→ WHAT THE EXERCISE ASKS
Go through the records below and return each line that has "label" in it.

→ Source texts of formatted documents

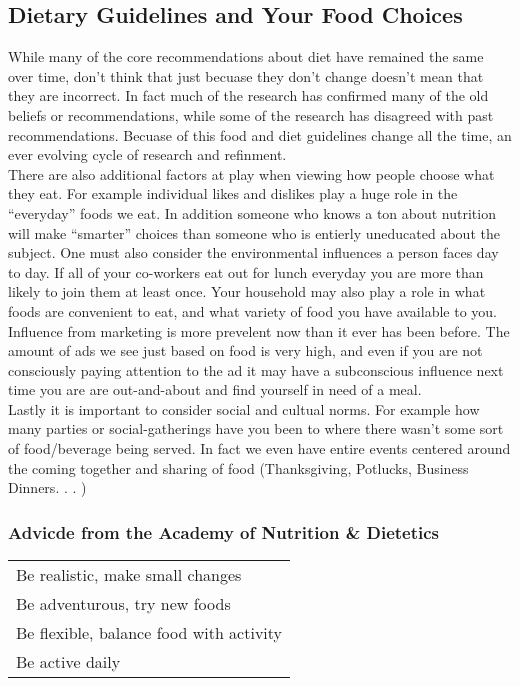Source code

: \documentclass[letterpaper, 11pt]{article}
\begin{document}
\subsection{Dietary Guidelines and Your Food Choices}
\label{sec:org0fb1c61}
While many of the core recommendations about diet have remained the same over time, don't think that just becuase they don't change doesn't mean that they are incorrect. In fact much of the research has confirmed many of the old beliefs or recommendations, while some of the research has disagreed with past recommendations. Becuase of this food and diet guidelines change all the time, an ever evolving cycle of research and refinment.\\
There are also additional factors at play when viewing how people choose what they eat. For example individual likes and dislikes play a huge role in the ``everyday'' foods we eat. In addition someone who knows a ton about nutrition will make ``smarter'' choices than someone who is entierly uneducated about the subject. One must also consider the environmental influences a person faces day to day. If all of your co-workers eat out for lunch everyday you are more than likely to join them at least once. Your household may also play a role in what foods are convenient to eat, and what variety of food you have available to you.\\
Influence from marketing is more prevelent now than it ever has been before. The amount of ads we see just based on food is very high, and even if you are not consciously paying attention to the ad it may have a subconscious influence next time you are are out-and-about and find yourself in need of a meal.\\
Lastly it is important to consider social and cultual norms. For example how many parties or social-gatherings have you been to where there wasn't some sort of food/beverage being served. In fact we even have entire events centered around the coming together and sharing of food (Thanksgiving, Potlucks, Business Dinners. . . )\\
\subsubsection{Advicde from the Academy of Nutrition \& Dietetics}
\label{sec:orgc868782}
\begin{center}
\begin{tabular}{l}
Be realistic, make small changes\\
Be adventurous, try new foods\\
Be flexible, balance food with activity\\
Be active daily\\
\end{tabular}
\end{center}
\end{document}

→ SOLVED EXERCISE
\label{sec:org0fb1c61}
\label{sec:orgc868782}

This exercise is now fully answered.